Lisa has a new name around this office – Majority Owner. This month Lisa is featured in Seattle Magazine’s 2008 Power List. Honestly, we can’t say we’re surprised – although Lisa is gonna kill me when she sees this blog post. Here’s what Seattle Magazine had to say:

The history-making election may be dominating national headlines and dinner conversations around the country. But we looked at the year’s local headlines—and behind them—to ferret out the people who are changing the landscape and driving conversations in Seattle and the greater Puget Sound region.


Majority Owner
Lisa Macfarlane, director of external affairs, the League of Education Voters

Bio: The 52-year-old New Jersey native got involved with school levy issues in 1995 following the fourth failure of a Seattle school levy and bond campaign, due to a requirement that such measures pass by a 60 percent margin.
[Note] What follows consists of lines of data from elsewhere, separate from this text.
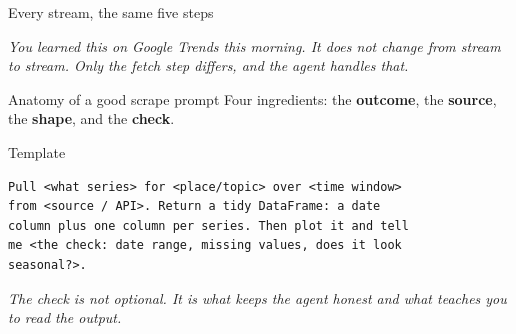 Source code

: \documentclass[aspectratio=169,11pt]{beamer}
\begin{document}
\begin{frame}{Every stream, the same five steps}
  \begin{center}
  \end{center}
  \vspace{0.4em}
  \begin{center}
    \itshape You learned this on Google Trends this morning. It does not change from stream
    to stream. Only the fetch step differs, and the agent handles that.
  \end{center}
\end{frame}

\begin{frame}[fragile]{Anatomy of a good scrape prompt}
  Four ingredients: the \textbf{outcome}, the \textbf{source}, the \textbf{shape}, and the
  \textbf{check}.
  \begin{block}{Template}
  \begin{lstlisting}
Pull <what series> for <place/topic> over <time window>
from <source / API>. Return a tidy DataFrame: a date
column plus one column per series. Then plot it and tell
me <the check: date range, missing values, does it look
seasonal?>.
  \end{lstlisting}
  \end{block}
  \begin{center}
    \itshape The check is not optional. It is what keeps the agent honest and what teaches
    you to read the output.
  \end{center}
\end{frame}
\end{document}
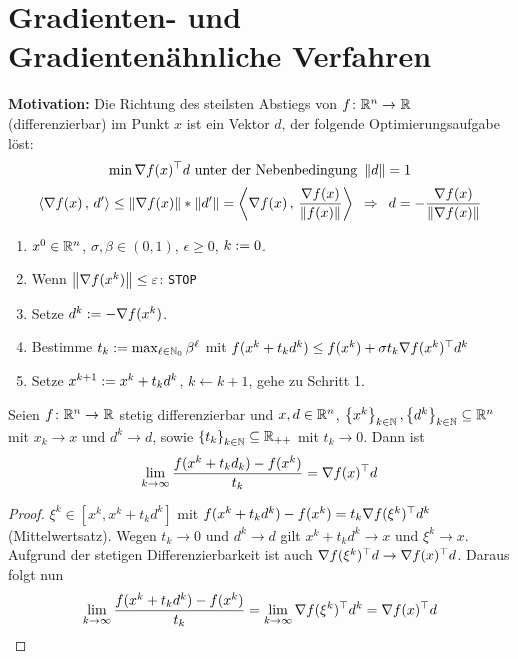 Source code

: \chapter{Gradienten- und Gradientenähnliche Verfahren}


\textbf{Motivation:} Die Richtung des steilsten Abstiegs von $\abb{f}{\Rn}{\R}$ (differenzierbar) im Punkt $x$ ist ein Vektor $d$, der folgende Optimierungsaufgabe löst:
\begin{equation*}
	\min \nabla \trans{f(x)} d \text{ unter der Nebenbedingung } \norm{d} = 1
\end{equation*}
\begin{equation*}
	\scal{\nabla f(x)}{d'} \le \norm{\nabla f(x)} * \norm{d'} = \scal{\nabla f(x)}{\frac{\nabla f(x)}{\norm{f(x)}}} \follows d = - \frac{\nabla f(x)}{\norm{\nabla f(x)}}
\end{equation*}

\begin{algorithmus} \label{algorithmus 8.1}
	\begin{enumerate}[label = Schritt \arabic*:, start=0, leftmargin = 5em, nolistsep]
		\item $x^0 \in \Rn$, $\sigma, \beta \in (0,1)$, $\epsilon \ge 0$, $k \defeq 0$.
		\item Wenn $\norm{\nabla f(x^k)} \le \epsilon$: \texttt{STOP}
		\item Setze $d^k \defeq - \nabla f(x^k)$.
		\item Bestimme $t_k \defeq \max_{\ell \in \N_0} \beta^\ell$ mit $f(x^k + t_k d^k) \le f(x^k) + \sigma t_k \nabla \trans{f(x^k)} d^k$
		\item Setze $x^{k+1} \defeq x^k + t_k d^k$, $k \leftarrow k + 1$, gehe zu Schritt 1.
	\end{enumerate}
\end{algorithmus}

\begin{lemma} \label{lemma 8.2}
	Seien $\abb{f}{\R^n}{\R}$ stetig differenzierbar und $x,d \in \Rn$, $\folge[k \in \N]{x^k}, \folge[k \in \N]{d^k} \subseteq \Rn$ mit $x_k \to x$ und $d^k \to d$, sowie $\folge[k \in \N]{t_k} \subseteq \R_{++}$ mit $t_k \to 0$. Dann ist 
	\begin{equation*}
		\lim_{k \to \infty} \frac{f(x^k + t_k d_k) - f(x^k)}{t_k} = \nabla \trans{f(x)} d
	\end{equation*}
\end{lemma}
\begin{proof}
	$\xi^k \in [x^k , x^k + t_k d^k]$ mit $f(x^k + t_k d^k) - f(x^k) = t_k \nabla \trans{f(\xi^k)} d^k$ (Mittelwertsatz). Wegen $t_k \to 0$ und $d^k \to d$ gilt $x^k + t_k d^k \to x$ und $\xi^k \to x$. Aufgrund der stetigen Differenzierbarkeit ist auch $\nabla \trans{f(\xi^k)} d \to \nabla \trans{f(x)} d$. Daraus folgt nun 
	\begin{equation*}
		\lim_{k \to \infty} \frac{f(x^k + t_k d^k) - f(x^k)}{t_k} = \lim_{k \to \infty} \nabla \trans{f(\xi^k)} d^k = \nabla \trans{f(x)} d
	\end{equation*}
\end{proof}

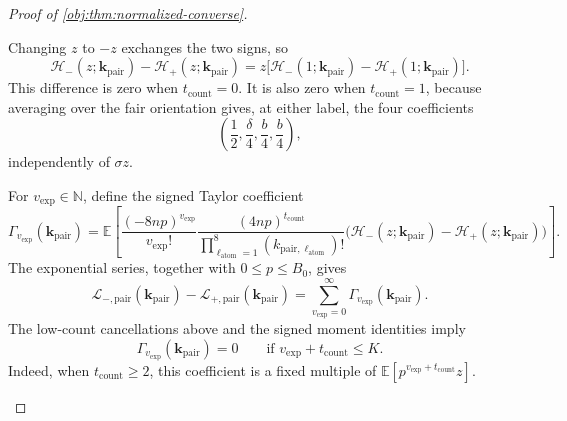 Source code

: \begin{proof}[Proof of \cref{obj:thm:normalized-converse}]
\begin{enumerate}
Changing \(z\) to \(-z\) exchanges the two signs, so
\[
\mathcal H_-(z;\boldsymbol{k}_{\mathrm{pair}})
-\mathcal H_+(z;\boldsymbol{k}_{\mathrm{pair}})
=
z\bigl[
\mathcal H_-(1;\boldsymbol{k}_{\mathrm{pair}})
-\mathcal H_+(1;\boldsymbol{k}_{\mathrm{pair}})
\bigr].
\]
This difference is zero when \(t_{\mathrm{count}}=0\). It is also zero when
\(t_{\mathrm{count}}=1\), because averaging over the fair orientation gives, at either label, the four coefficients
\[
\left(\frac12,\frac\delta4,\frac b4,\frac b4\right),
\]
independently of \(\sigma z\).

For \(v_{\mathrm{exp}}\in\mathbb N\), define the signed Taylor coefficient
\[
\Gamma_{v_{\mathrm{exp}}}
(\boldsymbol{k}_{\mathrm{pair}})
=
\mathbb E\!\left[
\frac{(-8np)^{v_{\mathrm{exp}}}}{v_{\mathrm{exp}}!}
\frac{(4np)^{t_{\mathrm{count}}}}
     {\prod_{\ell_{\mathrm{atom}}=1}^{8}
       (k_{\mathrm{pair},\ell_{\mathrm{atom}}})!}
\bigl(\mathcal H_-(z;\boldsymbol{k}_{\mathrm{pair}})
-\mathcal H_+(z;\boldsymbol{k}_{\mathrm{pair}})\bigr)
\right].
\]
The exponential series, together with \(0\le p\le B_0\), gives
\[
\mathcal L_{-,\mathrm{pair}}(\boldsymbol{k}_{\mathrm{pair}})
-\mathcal L_{+,\mathrm{pair}}(\boldsymbol{k}_{\mathrm{pair}})
=
\sum_{v_{\mathrm{exp}}=0}^{\infty}
\Gamma_{v_{\mathrm{exp}}}(\boldsymbol{k}_{\mathrm{pair}}).
\]
The low-count cancellations above and the signed moment identities imply
\[
\Gamma_{v_{\mathrm{exp}}}(\boldsymbol{k}_{\mathrm{pair}})=0
\qquad
\text{if }v_{\mathrm{exp}}+t_{\mathrm{count}}\le K.
\]
Indeed, when \(t_{\mathrm{count}}\ge2\), this coefficient is a fixed multiple of
\(\mathbb E[p^{v_{\mathrm{exp}}+t_{\mathrm{count}}}z]\).


\end{enumerate}
\end{proof}
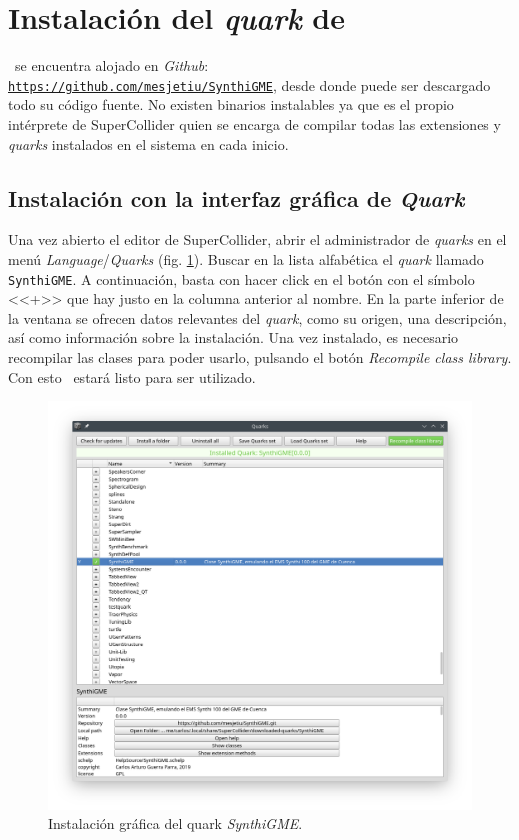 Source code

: \section[Instalación del \textit{quark}\dots]
{Instalación del \textit{quark} de \appName {}}


\appName~se encuentra alojado en \textit{Github}:\\ \href{https://github.com/mesjetiu/SynthiGME}{\texttt{https://github.com/mesjetiu/SynthiGME}}, desde donde puede ser descargado todo su código fuente. No existen binarios instalables ya que es el propio intérprete de SuperCollider quien se encarga de compilar todas las extensiones y \textit{quarks} instalados en el sistema en cada inicio.

\subsection{Instalación con la interfaz gráfica de \textit{Quark}}

Una vez abierto el editor de SuperCollider, abrir el administrador de \textit{quarks} en el menú \textit{Language}/\textit{Quarks} (fig. \ref{fig:quark_ide}). Buscar en la lista alfabética el \textit{quark} llamado \texttt{SynthiGME}. A continuación, basta con hacer click en el botón con el símbolo <<+>> que hay justo en la columna anterior al nombre. En la parte inferior de la ventana se ofrecen datos relevantes del \textit{quark}, como su origen, una descripción, así como información sobre la instalación. Una vez instalado, es necesario recompilar las clases para poder usarlo, pulsando el botón \textit{Recompile class library}. Con esto \appName~estará listo para ser utilizado.

\begin{figure}[H]
	\centering
	\includegraphics[width=1\textwidth]{quark_ide}
	\caption[Instalación gráfica del quark \texttt{SynthiGME}]{Instalación gráfica del quark \textit{SynthiGME}.}
	\label{fig:quark_ide}
\end{figure}


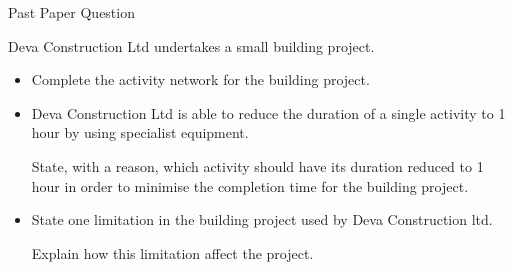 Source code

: \documentclass[8pt]{beamer}
\begin{document}
\begin{frame}{Past Paper Question}
	\begin{problem}
		Deva Construction Ltd undertakes a small building project. 

		\begin{center}
			
		\end{center}

		\begin{itemize}
			\item Complete the activity network for the building project.
			\item Deva Construction Ltd is able to reduce the duration of a single activity to 1 hour by using specialist equipment.

				State, with a reason, which activity should have its duration reduced to 1 hour in order to minimise the completion time for the building project.
			\item State one limitation in the building project used by Deva Construction ltd.

				Explain how this limitation affect the project.
		\end{itemize}

	\end{problem}

\end{frame}
\end{document}
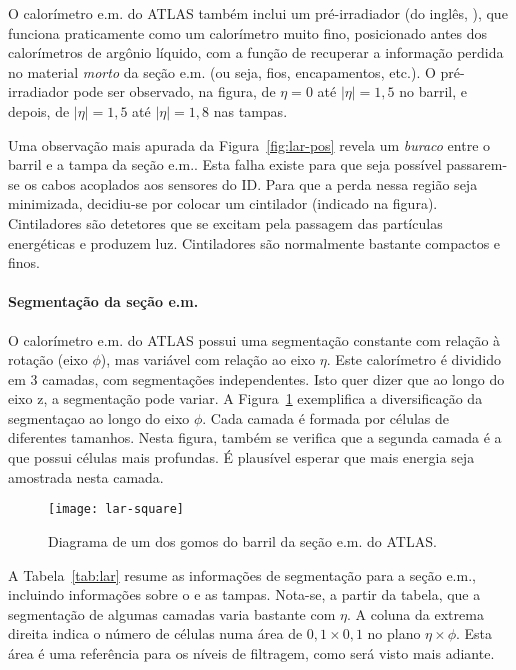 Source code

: O calo\-rí\-metro e.m. do ATLAS tam\-bém inclui um pré-irradiador (do inglês,
), que funciona praticamente como um calo\-rí\-metro muito
fino, posicionado antes dos calo\-rí\-metros de ar\-gô\-nio lí\-quido, com a
função de recuperar a informação perdida no material \textit{morto} da seção
e.m. (ou seja, fios, encapamentos, etc.). O pré-irradiador pode ser observado,
na figura, de $\eta=0$ até $|\eta|=1,5$ no barril, e depois, de $|\eta|=1,5$
até $|\eta|=1,8$ nas tampas.

Uma observação mais apurada da Figura~\ref{fig:lar-pos} revela um
\textit{buraco} entre o barril e a tampa da seção e.m.. Esta falha existe para
que seja possível passarem-se os cabos acoplados aos sensores do ID. Para que
a perda nessa região seja minimizada, decidiu-se por colocar um cintilador
(indicado na figura). Cintiladores são detetores que se excitam pela passagem
das partículas energéticas e produzem luz. Cintiladores são normalmente
bastante compactos e finos.

\paragraph{Segmentação da seção e.m.} O calorímetro e.m. do ATLAS possui
uma segmentação constante com relação à rotação (eixo $\phi$), mas variável
com relação ao eixo $\eta$. Este calorímetro é dividido em 3 camadas, com
segmentações independentes. Isto quer dizer que ao longo do eixo z, a
segmentação pode variar. A Figura~\ref{fig:lar-detail} exemplifica a
diversificação da segmentaçao ao longo do eixo $\phi$. Cada camada é formada
por células de diferentes tamanhos. Nesta figura, também se verifica que a
segunda camada é a que possui células mais profundas. É plausível esperar que
mais energia seja amostrada nesta camada.

\begin{figure}
\begin{center}
\texttt{[image: lar-square]}
\end{center}
\caption{Diagrama de um dos gomos do barril da seção e.m. do ATLAS.}
\label{fig:lar-detail}
\end{figure}

A Tabela~\ref{tab:lar} resume as informações de segmentação para a seção e.m.,
incluindo informações sobre o  e as tampas. Nota-se, a partir
da tabela, que a segmentação de algumas camadas varia bastante com $\eta$. A
coluna da extrema direita indica o número de células numa área de
$0,1\times0,1$ no plano $\eta\times\phi$. Esta área é uma referência para os
níveis de filtragem, como será visto mais adiante.

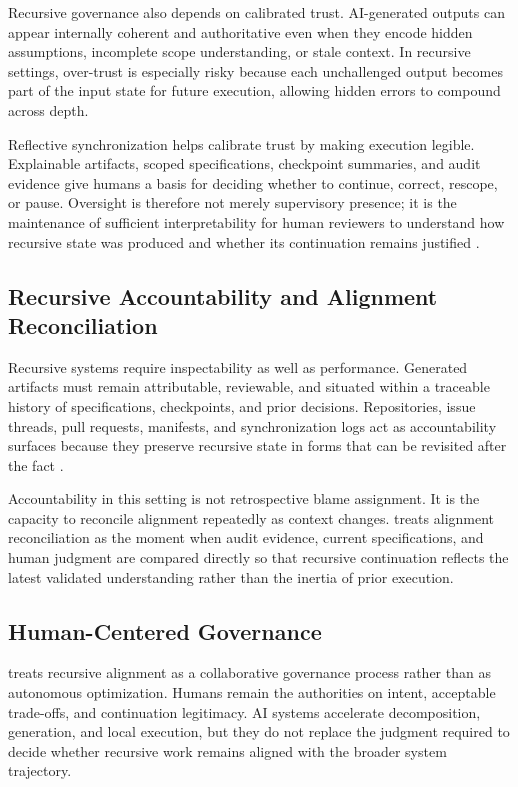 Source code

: Recursive governance also depends on calibrated trust. AI-generated outputs can appear internally coherent and authoritative even when they encode hidden assumptions, incomplete scope understanding, or stale context. In recursive settings, over-trust is especially risky because each unchallenged output becomes part of the input state for future execution, allowing hidden errors to compound across depth.

Reflective synchronization helps calibrate trust by making execution legible. Explainable artifacts, scoped specifications, checkpoint summaries, and audit evidence give humans a basis for deciding whether to continue, correct, rescope, or pause. Oversight is therefore not merely supervisory presence; it is the maintenance of sufficient interpretability for human reviewers to understand how recursive state was produced and whether its continuation remains justified \cite{Amershi2014InteractiveML,Shneiderman2020HCAI}.

\subsection{Recursive Accountability and Alignment Reconciliation}

Recursive systems require inspectability as well as performance. Generated artifacts must remain attributable, reviewable, and situated within a traceable history of specifications, checkpoints, and prior decisions. Repositories, issue threads, pull requests, manifests, and synchronization logs act as accountability surfaces because they preserve recursive state in forms that can be revisited after the fact \cite{Lamport1978TimeClocks,Chandy1985DistributedSnapshots,Hutchins1995CognitionWild}.

Accountability in this setting is not retrospective blame assignment. It is the capacity to reconcile alignment repeatedly as context changes.  treats alignment reconciliation as the moment when audit evidence, current specifications, and human judgment are compared directly so that recursive continuation reflects the latest validated understanding rather than the inertia of prior execution.

\subsection{Human-Centered Governance}

 treats recursive alignment as a collaborative governance process rather than as autonomous optimization. Humans remain the authorities on intent, acceptable trade-offs, and continuation legitimacy. AI systems accelerate decomposition, generation, and local execution, but they do not replace the judgment required to decide whether recursive work remains aligned with the broader system trajectory.

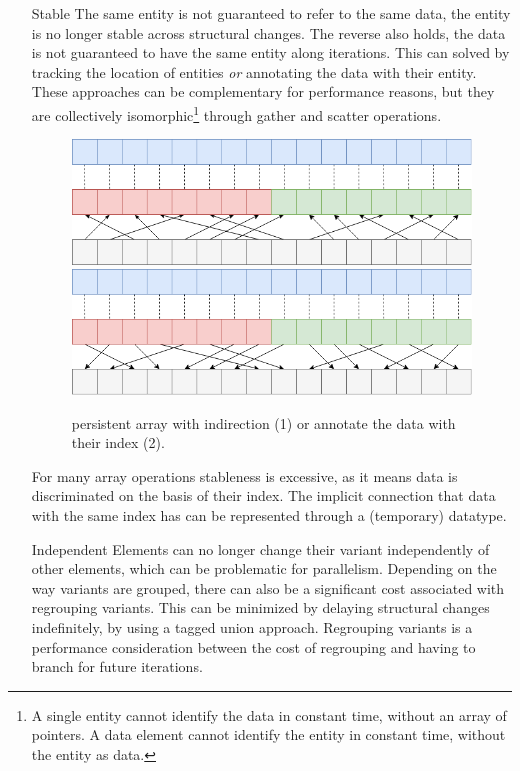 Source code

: \documentclass{article}
\begin{document}
\begin{itemize}
    \item [Stable] 
The same entity is not guaranteed to refer to the same data, the entity is no longer stable across structural changes.
The reverse also holds, the data is not guaranteed to have the same entity along iterations.
This can solved by tracking the location of entities {\it or} annotating the data with their entity. 
These approaches can be complementary for performance reasons, but they are collectively isomorphic\footnote{A single entity cannot identify the data in constant time, without an array of pointers. A data element cannot identify the entity in constant time, without the entity as data. } through gather and scatter operations. 

\begin{figure}[ht]
    \centering
    \includegraphics[scale=0.3]{stable1}
    \includegraphics[scale=0.3]{stable2}
    \caption{ persistent array with indirection (1) or annotate the data with their index (2). }
\end{figure}

For many array operations stableness is excessive, as it means data is discriminated on the basis of their index. 
The implicit connection that data with the same index has can be represented through a (temporary) datatype.

    \item [Independent]
Elements can no longer change their variant independently of other elements, which can be problematic for parallelism.
Depending on the way variants are grouped, there can also be a significant cost associated with regrouping variants.
This can be minimized by delaying structural changes indefinitely, by using a tagged union approach.
Regrouping variants is a performance consideration between the cost of regrouping and having to branch for future iterations.
\end{itemize}    
\end{document}

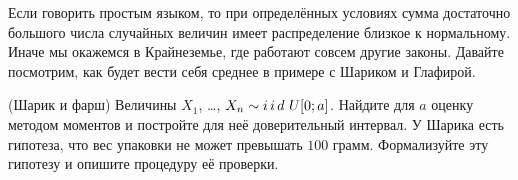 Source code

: \documentclass[12pt, a4paper, oneside]{article}
\begin{document}
Если говорить простым языком, то при определённых условиях сумма достаточно большого числа случайных величин имеет распределение близкое к нормальному.  Иначе мы окажемся в Крайнеземье, где работают совсем другие законы. Давайте посмотрим, как будет вести себя среднее в примере с Шариком и Глафирой.

\begin{problem}{(Шарик и фарш)}
Величины $X_1$, \ldots, $X_n \sim i\,i\,d\,\, U[0;a]$. Найдите для $a$ оценку методом моментов и постройте для неё доверительный интервал. У Шарика есть гипотеза, что вес упаковки не может превышать $100$ грамм. Формализуйте эту гипотезу и опишите процедуру её проверки. 
\end{problem}
\end{document}
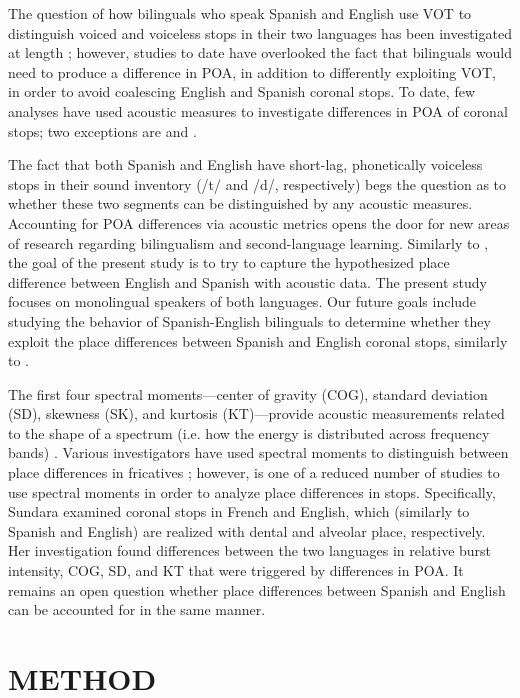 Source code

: \documentclass[a4paper,11pt,twocolumn]{article}
\begin{document}
The question of how bilinguals who speak Spanish and English use VOT to distinguish voiced and voiceless stops in their two languages has been investigated at length \cite{williamsPerception1977, williamsModification1979}; however, studies to date have overlooked the fact that bilinguals would need to produce a difference in POA, in addition to differently exploiting VOT, in order to avoid coalescing English and Spanish coronal stops. To date, few analyses have used acoustic measures to investigate differences in POA of coronal stops; two exceptions are \cite{sundara2005acoustic} and \cite{sundara2006bilingualism}.

The fact that both Spanish and English have short-lag, phonetically voiceless stops in their sound inventory (/t/ and /d/, respectively) begs the question as to whether these two segments can be distinguished by any acoustic measures.  Accounting for POA differences via acoustic metrics opens the door for new areas of research regarding bilingualism and second-language learning. Similarly to \cite{sundara2005acoustic}, the goal of the present study is to try to capture the hypothesized place difference between English and Spanish with acoustic data. The present study focuses on monolingual speakers of both languages. Our future goals include studying the behavior of Spanish-English bilinguals to determine whether they exploit the place differences between Spanish and English coronal stops, similarly to \cite{sundara2006bilingualism}.

The first four spectral moments---center of gravity (COG), standard deviation (SD), skewness (SK), and kurtosis (KT)---provide acoustic measurements related to the shape of a spectrum (i.e. how the energy is distributed across frequency bands) \cite{jones2013bloomsbury}. Various investigators have used spectral moments to distinguish between place differences in fricatives \cite{gordon2002cross,jongman2000acoustic}; however, \cite{sundara2005acoustic} is one of a reduced number of studies to use spectral moments in order to analyze place differences in stops. Specifically, Sundara examined coronal stops in French and English, which (similarly to Spanish and English) are realized with dental and alveolar place, respectively. Her investigation found differences between the two languages in relative burst intensity, COG, SD, and KT that were triggered by differences in POA. It remains an open question whether place differences between Spanish and English can be accounted for in the same manner.

\section{METHOD}
\end{document}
The following year, when a levy failed with 58 percent of the vote, Macfarlane says, “I was seeing red. I ripped the hose off at the gas station and drove to the [Schools First] campaign office,” she recalls. She took leave from her job to help rerun the levy campaign, and has worked on every levy campaign since. By 2000, she and Nick Hanauer founded the League of Education Voters (LEV).

Why she’s on the list: Macfarlane, along with her LEV colleagues and the powerful state teachers union, helped pass House Joint Resolution 4204, the constitutional amendment that enables school levies to pass with a simple majority. (Bonds still require a 60 percent margin.) After years of lobbying, HJR 4204 squeaked through Olympia with the required two-thirds majority in both chambers. The legislation was ratified by voters last November, but again, just by a hair. It relied on absentee ballots to get it over the top. “We won in overtime,” says Macfarlane.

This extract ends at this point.